W poniedziałek harcerze przekażą ogień prezydentowi i prymasowi Polski, a dzień później premierowi. Światełko trafi również do Sejmu i Senatu, otrzymają go ministrowie, władze samorządowe oraz przedstawiciele organizacji pozarządowych.
Zgodnie z zasadą skautowej sztafety, Betlejemskie Światło Pokoju z Polski trafi do: Białorusi, Litwy, Ukrainy i Rosji.
Betlejemskie Światło Pokoju przyjechało do Polski po raz trzynasty. W tym roku jego wędrówce po Europie towarzyszy przesłanie: "Abyście się wzajemnie miłowali, tak jak Ja was umiłowałem".

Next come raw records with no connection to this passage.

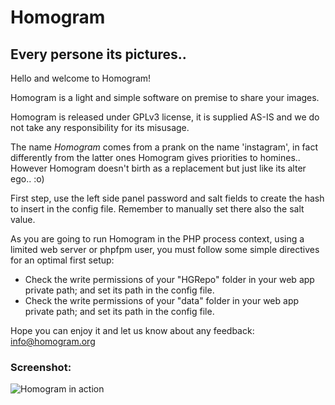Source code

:# Homogram   
## Every persone its pictures..   
  
Hello and welcome to Homogram!   
	   
Homogram is a light and simple software on premise to share your images.   
	   
Homogram is released under GPLv3 license, it is supplied AS-IS and we do not take any responsibility for its misusage.   
	   
The name *Homogram* comes from a prank on the name 'instagram', in fact differently from the latter ones Homogram gives priorities to homines..    
However Homogram doesn't birth as a replacement but just like its alter ego.. :o)     
     
First step, use the left side panel password and salt fields to create the hash to insert in the config file. Remember to manually set there also the salt value.   
	   
As you are going to run Homogram in the PHP process context, using a limited web server or phpfpm user, you must follow some simple directives for an optimal first setup:   

- Check the write permissions of your "HGRepo" folder in your web app private path; and set its path in the config file.   
- Check the write permissions of your "data" folder in your web app private path; and set its path in the config file.   
     
Hope you can enjoy it and let us know about any feedback: <a href="mailto:info@homogram.org" style="color:#e6d236;">info@homogram.org</a>   

### Screenshot:

 ![Homogram in action](/Public/static/res/screenshot1.png)
  

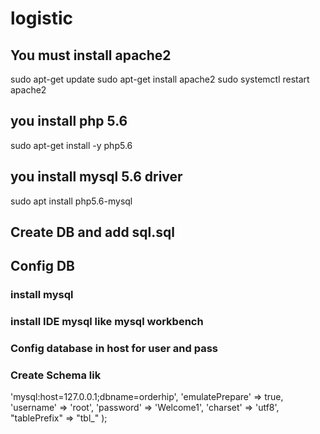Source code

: # logistic
## You must install apache2 
sudo apt-get update
sudo apt-get install apache2
sudo systemctl restart apache2
## you install php 5.6
sudo apt-get install -y php5.6
## you install mysql 5.6 driver 
sudo apt install php5.6-mysql
## Create DB and add sql.sql 
## Config DB
### install mysql 
### install IDE mysql like mysql workbench 
### Config database in host for user and pass 
### Create Schema lik
<?php
return array(
	'connectionString' => 'mysql:host=127.0.0.1;dbname=orderhip',
	'emulatePrepare' => true,
	'username' => 'root',
	'password' => 'Welcome1',
	'charset' => 'utf8',
	"tablePrefix" => "tbl_"
);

Sztafeta Betlejemskiego Światła Pokoju została po raz pierwszy zorganizowana w 1986 r. przez Austriackie Radio i Telewizję w Linzu (ORF), jako część wielkiej bożonarodzeniowej akcji charytatywnej na rzecz niepełnosprawnych dzieci i osób potrzebujących. Od tego czasu co roku przed Bożym Narodzeniem światło jest zapalane w Grocie Narodzenia Pańskiego w Betlejem przez dziewczynkę lub chłopca z Górnej Austrii, wybranych spośród dzieci, które wyróżniły się w działalności charytatywnej.
Austriaccy skauci przekazują ogień swym kolegom w sąsiednich krajach, a ci roznoszą go dalej.